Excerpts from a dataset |

━━━━━━━━━━

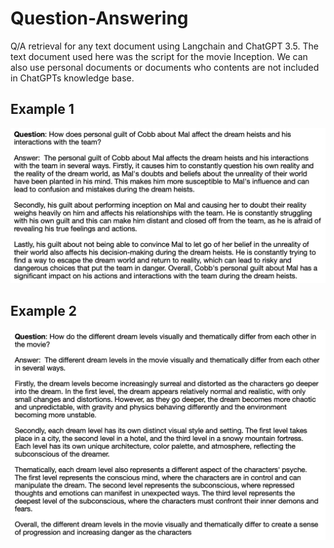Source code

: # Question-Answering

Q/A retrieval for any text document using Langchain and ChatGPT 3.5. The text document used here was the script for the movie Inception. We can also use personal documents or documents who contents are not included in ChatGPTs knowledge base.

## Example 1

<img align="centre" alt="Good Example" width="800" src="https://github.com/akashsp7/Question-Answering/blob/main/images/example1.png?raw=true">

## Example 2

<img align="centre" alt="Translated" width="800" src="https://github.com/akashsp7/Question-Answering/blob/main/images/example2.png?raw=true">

━━━━━━━━━━

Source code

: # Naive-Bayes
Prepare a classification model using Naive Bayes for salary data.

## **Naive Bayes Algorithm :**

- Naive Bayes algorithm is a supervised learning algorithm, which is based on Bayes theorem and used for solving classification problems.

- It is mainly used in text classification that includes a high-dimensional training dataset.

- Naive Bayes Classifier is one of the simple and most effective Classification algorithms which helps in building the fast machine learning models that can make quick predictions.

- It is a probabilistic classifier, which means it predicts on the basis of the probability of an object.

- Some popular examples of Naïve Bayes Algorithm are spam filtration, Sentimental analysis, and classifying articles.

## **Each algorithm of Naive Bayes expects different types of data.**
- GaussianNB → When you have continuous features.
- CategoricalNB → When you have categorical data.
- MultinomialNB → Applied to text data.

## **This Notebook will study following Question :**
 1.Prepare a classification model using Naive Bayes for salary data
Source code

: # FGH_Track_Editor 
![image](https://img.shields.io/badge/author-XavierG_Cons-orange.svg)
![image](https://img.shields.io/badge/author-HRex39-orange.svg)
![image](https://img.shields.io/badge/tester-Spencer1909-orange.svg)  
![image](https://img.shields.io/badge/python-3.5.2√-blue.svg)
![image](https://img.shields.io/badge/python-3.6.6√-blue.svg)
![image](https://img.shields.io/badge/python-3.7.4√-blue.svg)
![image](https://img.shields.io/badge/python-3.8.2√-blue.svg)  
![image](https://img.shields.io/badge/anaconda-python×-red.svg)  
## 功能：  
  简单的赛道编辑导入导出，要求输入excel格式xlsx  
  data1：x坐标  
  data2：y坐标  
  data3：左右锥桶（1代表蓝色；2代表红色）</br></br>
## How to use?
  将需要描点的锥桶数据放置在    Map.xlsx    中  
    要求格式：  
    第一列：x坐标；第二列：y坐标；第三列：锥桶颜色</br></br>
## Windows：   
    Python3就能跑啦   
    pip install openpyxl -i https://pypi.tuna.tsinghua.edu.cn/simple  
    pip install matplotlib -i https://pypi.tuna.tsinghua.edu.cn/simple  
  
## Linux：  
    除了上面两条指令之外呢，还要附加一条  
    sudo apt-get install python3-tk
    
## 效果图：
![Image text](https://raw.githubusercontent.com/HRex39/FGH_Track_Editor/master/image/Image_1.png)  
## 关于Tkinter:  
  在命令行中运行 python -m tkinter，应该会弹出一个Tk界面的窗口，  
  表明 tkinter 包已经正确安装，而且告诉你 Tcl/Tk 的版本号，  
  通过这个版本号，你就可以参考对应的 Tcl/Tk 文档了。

━━━━━━━━━━

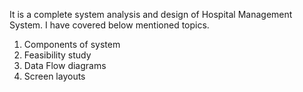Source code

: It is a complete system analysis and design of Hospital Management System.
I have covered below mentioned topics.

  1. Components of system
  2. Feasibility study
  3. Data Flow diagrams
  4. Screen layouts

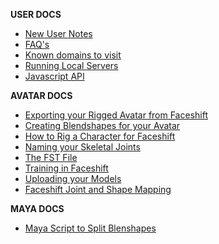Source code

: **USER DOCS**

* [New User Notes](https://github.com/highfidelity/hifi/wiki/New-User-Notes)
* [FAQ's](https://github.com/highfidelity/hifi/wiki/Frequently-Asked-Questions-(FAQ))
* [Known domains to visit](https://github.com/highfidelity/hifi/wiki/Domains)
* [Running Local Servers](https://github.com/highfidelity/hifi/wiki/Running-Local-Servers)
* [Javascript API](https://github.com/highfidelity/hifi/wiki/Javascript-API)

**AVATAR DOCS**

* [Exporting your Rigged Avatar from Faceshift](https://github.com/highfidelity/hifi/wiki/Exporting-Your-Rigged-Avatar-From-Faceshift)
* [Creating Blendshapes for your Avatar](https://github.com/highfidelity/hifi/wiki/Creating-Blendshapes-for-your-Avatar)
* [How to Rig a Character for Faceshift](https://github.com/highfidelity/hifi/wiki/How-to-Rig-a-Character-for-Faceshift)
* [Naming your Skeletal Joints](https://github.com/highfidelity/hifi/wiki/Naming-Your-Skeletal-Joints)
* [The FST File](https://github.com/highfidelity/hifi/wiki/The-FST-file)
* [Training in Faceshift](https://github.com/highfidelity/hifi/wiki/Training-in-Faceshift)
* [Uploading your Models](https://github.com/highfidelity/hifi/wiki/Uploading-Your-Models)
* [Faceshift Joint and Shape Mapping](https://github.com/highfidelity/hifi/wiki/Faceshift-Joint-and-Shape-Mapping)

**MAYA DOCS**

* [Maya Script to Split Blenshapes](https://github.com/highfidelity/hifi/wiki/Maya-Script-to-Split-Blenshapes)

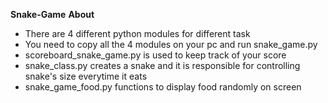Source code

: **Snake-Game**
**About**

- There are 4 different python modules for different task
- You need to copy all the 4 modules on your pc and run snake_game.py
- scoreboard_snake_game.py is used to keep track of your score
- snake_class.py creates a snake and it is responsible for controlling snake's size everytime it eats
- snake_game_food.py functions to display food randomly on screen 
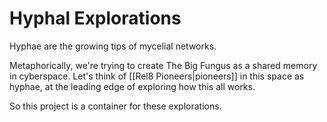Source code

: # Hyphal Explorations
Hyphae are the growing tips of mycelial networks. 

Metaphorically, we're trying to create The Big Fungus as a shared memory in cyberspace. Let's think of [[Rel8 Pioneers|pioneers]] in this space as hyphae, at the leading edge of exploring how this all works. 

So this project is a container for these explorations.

━━━━━━━━━━

Work instructions |
After locating the line holding "第一列：x坐标；第二列：y坐标；第三列：锥桶颜色</br></br>" above, output exactly that line and every line after it through the line holding "通过这个版本号，你就可以参考对应的 Tcl/Tk 文档了。". Include nothing else.

Written answer |
    第一列：x坐标；第二列：y坐标；第三列：锥桶颜色</br></br>
## Windows：   
    Python3就能跑啦   
    pip install openpyxl -i https://pypi.tuna.tsinghua.edu.cn/simple  
    pip install matplotlib -i https://pypi.tuna.tsinghua.edu.cn/simple  
  
## Linux：  
    除了上面两条指令之外呢，还要附加一条  
    sudo apt-get install python3-tk
    
## 效果图：
![Image text](https://raw.githubusercontent.com/HRex39/FGH_Track_Editor/master/image/Image_1.png)  
## 关于Tkinter:  
  在命令行中运行 python -m tkinter，应该会弹出一个Tk界面的窗口，  
  表明 tkinter 包已经正确安装，而且告诉你 Tcl/Tk 的版本号，  
  通过这个版本号，你就可以参考对应的 Tcl/Tk 文档了。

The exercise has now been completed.